Item 9A.    CONTROLS AND PROCEDURES

Disclosure Controls and Procedures

        We maintain a system of disclosure controls and procedures that are designed to ensure that information required to be disclosed in the Company's reports under the Securities Exchange Act of 1934, as amended (the "Exchange Act"), is recorded, processed, summarized and reported within the time periods specified in the SEC's rules and forms, and that such information is accumulated and communicated to management, including our Chief Executive Officer and the Interim Chief Financial Officer, as appropriate, to allow timely decisions regarding required disclosure. In designing and evaluating the disclosure controls and procedures, management recognizes that any controls and procedures, no matter how well designed and operated, can provide only reasonable assurance of achieving the desired control objectives.
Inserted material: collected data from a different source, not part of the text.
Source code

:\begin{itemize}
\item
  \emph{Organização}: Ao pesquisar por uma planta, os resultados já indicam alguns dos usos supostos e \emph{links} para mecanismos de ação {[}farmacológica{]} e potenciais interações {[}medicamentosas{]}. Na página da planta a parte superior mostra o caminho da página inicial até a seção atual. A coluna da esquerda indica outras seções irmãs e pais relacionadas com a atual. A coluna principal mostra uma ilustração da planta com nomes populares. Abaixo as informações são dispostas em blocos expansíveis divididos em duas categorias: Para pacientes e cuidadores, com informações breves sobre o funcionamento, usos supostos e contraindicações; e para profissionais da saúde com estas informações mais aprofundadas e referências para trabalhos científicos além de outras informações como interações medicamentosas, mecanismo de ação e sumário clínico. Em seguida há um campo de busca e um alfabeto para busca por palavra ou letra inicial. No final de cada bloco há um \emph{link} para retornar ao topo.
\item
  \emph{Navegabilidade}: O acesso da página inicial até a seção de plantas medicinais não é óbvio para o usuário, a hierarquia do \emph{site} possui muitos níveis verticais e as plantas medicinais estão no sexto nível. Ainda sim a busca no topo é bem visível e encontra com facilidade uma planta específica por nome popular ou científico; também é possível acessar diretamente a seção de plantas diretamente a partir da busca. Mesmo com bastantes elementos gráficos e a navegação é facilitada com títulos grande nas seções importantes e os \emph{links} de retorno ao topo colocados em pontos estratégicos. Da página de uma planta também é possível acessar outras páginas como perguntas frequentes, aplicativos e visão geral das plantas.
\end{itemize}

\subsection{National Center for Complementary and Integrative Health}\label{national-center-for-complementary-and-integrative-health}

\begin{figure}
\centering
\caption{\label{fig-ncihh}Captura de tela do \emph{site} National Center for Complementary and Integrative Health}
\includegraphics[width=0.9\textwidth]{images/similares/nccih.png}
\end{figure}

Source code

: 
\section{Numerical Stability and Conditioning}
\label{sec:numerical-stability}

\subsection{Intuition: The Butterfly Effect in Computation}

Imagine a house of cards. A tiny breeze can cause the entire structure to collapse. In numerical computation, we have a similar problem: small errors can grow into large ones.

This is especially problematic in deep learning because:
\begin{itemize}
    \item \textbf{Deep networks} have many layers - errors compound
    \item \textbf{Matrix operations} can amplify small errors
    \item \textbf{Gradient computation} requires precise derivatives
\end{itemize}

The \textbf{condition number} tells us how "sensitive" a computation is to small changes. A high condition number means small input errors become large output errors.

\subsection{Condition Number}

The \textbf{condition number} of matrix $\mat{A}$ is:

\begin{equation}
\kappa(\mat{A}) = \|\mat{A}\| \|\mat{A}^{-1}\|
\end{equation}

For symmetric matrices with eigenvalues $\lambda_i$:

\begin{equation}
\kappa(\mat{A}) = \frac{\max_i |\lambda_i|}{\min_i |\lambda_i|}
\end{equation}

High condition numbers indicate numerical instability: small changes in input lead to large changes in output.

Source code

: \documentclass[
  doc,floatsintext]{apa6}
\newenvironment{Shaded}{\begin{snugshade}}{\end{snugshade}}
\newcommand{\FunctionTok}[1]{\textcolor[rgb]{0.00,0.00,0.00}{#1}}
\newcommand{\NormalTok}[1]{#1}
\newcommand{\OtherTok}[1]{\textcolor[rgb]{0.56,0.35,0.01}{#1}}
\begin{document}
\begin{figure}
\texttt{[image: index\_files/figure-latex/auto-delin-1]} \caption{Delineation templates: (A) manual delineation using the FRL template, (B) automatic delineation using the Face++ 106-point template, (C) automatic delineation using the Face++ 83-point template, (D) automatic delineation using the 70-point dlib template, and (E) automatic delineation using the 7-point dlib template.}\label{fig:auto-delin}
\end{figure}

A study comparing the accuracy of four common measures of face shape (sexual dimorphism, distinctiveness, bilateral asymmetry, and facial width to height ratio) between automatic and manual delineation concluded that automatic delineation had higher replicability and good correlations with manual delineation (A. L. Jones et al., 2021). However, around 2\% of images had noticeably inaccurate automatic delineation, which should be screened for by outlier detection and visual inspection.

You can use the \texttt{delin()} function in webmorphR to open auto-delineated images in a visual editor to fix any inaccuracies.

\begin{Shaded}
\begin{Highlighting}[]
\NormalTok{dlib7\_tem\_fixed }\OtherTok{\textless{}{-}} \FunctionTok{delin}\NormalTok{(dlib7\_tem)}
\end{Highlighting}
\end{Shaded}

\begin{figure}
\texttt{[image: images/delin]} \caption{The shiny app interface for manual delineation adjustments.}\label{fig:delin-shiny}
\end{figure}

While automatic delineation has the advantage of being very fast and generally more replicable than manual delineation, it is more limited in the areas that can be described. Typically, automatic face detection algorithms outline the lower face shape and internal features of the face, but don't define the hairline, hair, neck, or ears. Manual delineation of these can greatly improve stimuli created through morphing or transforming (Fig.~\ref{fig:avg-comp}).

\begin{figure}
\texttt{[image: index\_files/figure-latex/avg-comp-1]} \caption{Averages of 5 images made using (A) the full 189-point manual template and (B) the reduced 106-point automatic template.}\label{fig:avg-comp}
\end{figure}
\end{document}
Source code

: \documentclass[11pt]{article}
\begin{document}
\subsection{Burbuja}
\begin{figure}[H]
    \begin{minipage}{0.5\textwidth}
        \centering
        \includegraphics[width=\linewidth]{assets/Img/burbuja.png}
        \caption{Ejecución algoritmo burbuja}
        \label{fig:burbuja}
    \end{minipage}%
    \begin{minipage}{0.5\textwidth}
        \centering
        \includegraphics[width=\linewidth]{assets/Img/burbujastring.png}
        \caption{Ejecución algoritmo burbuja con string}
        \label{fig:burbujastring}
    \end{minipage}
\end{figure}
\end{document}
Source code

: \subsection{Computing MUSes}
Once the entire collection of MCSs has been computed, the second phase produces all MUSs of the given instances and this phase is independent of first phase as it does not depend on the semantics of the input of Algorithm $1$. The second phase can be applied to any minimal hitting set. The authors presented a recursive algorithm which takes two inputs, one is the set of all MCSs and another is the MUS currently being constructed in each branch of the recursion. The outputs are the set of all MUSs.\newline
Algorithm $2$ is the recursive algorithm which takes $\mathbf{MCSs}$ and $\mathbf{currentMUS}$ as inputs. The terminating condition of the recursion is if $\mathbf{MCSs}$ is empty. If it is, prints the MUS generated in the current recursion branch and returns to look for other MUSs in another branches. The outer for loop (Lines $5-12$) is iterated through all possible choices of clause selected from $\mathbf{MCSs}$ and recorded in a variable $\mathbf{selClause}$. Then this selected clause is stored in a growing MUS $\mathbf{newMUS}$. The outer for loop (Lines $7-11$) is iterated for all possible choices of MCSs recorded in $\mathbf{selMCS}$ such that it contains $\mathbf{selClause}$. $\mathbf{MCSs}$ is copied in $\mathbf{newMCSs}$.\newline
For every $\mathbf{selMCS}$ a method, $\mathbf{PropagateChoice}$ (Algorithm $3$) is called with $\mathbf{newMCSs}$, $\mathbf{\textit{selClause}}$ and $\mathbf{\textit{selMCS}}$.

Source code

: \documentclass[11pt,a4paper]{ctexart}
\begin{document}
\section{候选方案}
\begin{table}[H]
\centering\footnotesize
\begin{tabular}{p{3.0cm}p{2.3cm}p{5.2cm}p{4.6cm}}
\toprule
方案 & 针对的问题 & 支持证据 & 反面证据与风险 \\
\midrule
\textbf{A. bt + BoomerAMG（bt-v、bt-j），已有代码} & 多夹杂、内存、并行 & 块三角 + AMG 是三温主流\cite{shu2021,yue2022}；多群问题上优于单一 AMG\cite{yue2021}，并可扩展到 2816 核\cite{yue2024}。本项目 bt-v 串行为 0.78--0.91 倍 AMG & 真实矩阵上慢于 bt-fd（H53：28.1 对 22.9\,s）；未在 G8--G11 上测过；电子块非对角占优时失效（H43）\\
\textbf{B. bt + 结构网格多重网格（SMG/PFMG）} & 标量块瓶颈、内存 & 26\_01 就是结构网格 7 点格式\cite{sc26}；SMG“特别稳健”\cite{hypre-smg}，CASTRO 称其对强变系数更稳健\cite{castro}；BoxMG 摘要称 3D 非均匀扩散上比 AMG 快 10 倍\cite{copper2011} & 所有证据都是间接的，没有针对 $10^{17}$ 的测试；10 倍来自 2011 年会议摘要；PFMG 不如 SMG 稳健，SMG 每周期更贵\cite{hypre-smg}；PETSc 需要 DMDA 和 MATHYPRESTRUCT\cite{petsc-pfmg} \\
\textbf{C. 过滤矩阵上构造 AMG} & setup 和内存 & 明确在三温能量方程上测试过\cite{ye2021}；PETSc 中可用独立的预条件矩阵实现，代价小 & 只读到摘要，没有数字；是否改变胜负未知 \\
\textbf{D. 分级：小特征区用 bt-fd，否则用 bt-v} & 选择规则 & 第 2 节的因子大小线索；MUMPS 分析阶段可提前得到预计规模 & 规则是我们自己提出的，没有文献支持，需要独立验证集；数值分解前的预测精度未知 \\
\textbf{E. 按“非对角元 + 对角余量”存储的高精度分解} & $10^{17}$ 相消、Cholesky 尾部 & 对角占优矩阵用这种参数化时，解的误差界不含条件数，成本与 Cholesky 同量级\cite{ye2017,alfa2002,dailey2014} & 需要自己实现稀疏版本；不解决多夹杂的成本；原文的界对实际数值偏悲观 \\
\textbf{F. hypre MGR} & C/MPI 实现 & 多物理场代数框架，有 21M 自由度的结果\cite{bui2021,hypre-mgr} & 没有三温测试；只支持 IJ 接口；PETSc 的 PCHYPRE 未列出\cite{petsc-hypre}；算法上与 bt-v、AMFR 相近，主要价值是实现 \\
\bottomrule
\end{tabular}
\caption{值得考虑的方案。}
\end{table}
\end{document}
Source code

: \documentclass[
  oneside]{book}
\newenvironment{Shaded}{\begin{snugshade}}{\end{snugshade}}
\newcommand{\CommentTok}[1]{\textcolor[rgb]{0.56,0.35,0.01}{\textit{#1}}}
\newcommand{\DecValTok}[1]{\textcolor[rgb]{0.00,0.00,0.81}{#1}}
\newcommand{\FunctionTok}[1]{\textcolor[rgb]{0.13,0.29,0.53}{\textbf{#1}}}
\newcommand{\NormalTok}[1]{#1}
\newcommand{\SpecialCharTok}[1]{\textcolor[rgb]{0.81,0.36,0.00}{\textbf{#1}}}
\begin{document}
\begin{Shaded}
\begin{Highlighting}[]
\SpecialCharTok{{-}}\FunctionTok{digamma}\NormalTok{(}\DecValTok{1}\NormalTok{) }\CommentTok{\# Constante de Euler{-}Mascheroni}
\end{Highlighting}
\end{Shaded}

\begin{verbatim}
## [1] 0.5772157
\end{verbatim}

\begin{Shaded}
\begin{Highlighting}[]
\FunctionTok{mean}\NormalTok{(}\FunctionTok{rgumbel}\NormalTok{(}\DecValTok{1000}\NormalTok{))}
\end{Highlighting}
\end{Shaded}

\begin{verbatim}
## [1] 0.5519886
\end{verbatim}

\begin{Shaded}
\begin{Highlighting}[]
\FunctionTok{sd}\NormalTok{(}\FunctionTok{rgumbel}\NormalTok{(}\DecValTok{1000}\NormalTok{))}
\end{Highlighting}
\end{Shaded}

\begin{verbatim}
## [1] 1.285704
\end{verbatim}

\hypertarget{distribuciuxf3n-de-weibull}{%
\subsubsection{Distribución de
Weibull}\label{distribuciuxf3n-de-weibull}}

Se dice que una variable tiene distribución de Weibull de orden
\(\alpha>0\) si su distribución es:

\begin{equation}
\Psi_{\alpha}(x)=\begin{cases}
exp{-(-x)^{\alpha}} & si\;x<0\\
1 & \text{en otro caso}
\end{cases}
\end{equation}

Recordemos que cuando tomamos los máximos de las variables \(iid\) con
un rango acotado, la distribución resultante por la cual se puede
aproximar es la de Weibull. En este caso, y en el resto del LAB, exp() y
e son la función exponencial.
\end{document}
        Our management, with the participation of our Chairman, President and Chief Executive Officer and our Senior Vice President, General Counsel and Interim Chief Financial Officer, has evaluated the effectiveness of our disclosure controls and procedures, as defined in Rule 13a-15(e) of the Exchange Act, as of January 30, 2010. Based on that evaluation, our Chairman, President and Chief Executive Officer and Senior Vice President, General Counsel and Interim Chief Financial Officer concluded that our disclosure controls and procedures were effective as of January 30, 2010.

Management's Report on Internal Control over Financial Reporting

        Our management is responsible for establishing and maintaining adequate internal control over financial reporting, as such term is defined in Rule 13a-15(f) of the Exchange Act. Internal control over financial reporting is a process designed to provide reasonable assurance regarding the reliability of financial reporting and the preparation of financial statements for external reporting purposes in accordance with accounting principles generally accepted in the United States of America. Because of its inherent limitations, internal control over financial reporting may not prevent or detect misstatements. Our management has assessed the effectiveness of our internal control over financial reporting as of January 30, 2010. In making its assessment, management has utilized the criteria set forth by the Committee of Sponsoring Organizations of the Treadway Commission in Internal Control—Integrated Framework. Our management concluded that based on its assessment, our internal control over financial reporting was effective as of January 30, 2010. The effectiveness of our internal control over financial reporting as of January 30, 2010 has been audited by Deloitte & Touche LLP, an independent registered public accounting firm, as stated in their report which appears below.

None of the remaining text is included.